Stored data:
########################################

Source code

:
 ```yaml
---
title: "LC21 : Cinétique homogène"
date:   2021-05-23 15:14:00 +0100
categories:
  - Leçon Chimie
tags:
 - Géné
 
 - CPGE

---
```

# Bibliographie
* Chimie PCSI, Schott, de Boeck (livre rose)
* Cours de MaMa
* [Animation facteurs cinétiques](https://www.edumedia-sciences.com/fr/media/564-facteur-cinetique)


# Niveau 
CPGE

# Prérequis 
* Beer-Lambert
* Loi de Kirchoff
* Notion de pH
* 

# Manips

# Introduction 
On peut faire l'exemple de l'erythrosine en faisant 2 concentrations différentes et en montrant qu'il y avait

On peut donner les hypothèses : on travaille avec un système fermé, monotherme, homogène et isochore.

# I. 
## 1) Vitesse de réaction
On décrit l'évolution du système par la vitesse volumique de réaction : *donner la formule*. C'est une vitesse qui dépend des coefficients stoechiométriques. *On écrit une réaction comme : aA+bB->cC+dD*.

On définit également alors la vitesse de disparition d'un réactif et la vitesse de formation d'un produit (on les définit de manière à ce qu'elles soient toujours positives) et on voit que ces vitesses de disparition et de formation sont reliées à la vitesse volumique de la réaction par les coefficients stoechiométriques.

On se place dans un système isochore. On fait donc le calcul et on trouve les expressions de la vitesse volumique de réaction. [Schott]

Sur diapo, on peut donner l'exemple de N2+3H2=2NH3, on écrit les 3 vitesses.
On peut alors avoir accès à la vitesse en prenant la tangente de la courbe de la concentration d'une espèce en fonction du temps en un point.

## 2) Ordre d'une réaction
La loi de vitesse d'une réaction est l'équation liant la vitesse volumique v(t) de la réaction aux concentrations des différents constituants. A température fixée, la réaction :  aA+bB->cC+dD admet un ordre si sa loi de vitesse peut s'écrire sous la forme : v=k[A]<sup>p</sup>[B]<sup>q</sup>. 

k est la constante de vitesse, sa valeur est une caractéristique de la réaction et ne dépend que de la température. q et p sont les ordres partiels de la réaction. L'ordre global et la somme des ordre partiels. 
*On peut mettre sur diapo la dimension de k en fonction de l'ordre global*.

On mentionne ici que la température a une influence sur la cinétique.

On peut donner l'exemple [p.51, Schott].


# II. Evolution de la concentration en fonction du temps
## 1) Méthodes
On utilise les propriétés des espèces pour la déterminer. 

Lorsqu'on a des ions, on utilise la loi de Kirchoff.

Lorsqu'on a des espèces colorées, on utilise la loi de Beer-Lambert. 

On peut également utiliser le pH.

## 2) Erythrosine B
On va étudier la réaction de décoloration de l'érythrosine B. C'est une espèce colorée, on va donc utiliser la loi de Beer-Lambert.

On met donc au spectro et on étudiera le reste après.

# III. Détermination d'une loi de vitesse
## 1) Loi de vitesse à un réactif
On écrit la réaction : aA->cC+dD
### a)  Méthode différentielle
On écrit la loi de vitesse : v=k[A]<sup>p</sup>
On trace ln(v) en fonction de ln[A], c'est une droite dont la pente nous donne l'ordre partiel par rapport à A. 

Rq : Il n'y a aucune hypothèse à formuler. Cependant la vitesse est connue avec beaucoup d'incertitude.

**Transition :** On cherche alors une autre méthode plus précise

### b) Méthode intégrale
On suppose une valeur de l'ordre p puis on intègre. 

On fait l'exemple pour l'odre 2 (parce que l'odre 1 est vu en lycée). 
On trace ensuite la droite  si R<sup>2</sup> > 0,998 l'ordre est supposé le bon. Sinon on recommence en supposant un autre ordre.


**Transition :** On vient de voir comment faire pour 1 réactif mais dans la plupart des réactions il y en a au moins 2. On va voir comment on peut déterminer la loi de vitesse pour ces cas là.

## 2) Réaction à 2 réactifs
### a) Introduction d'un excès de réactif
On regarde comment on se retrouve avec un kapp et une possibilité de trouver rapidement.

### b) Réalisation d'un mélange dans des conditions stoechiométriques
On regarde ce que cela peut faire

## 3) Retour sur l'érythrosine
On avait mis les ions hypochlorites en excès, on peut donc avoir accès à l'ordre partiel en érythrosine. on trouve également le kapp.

########################################

What to produce:
What you give back should be exactly the lines of the data above from the line with "On écrit la loi" through the line with "méthode plus précise", both of those included, and nothing more.

Exercise result:
On écrit la loi de vitesse : v=k[A]<sup>p</sup>
On trace ln(v) en fonction de ln[A], c'est une droite dont la pente nous donne l'ordre partiel par rapport à A. 

Rq : Il n'y a aucune hypothèse à formuler. Cependant la vitesse est connue avec beaucoup d'incertitude.

**Transition :** On cherche alors une autre méthode plus précise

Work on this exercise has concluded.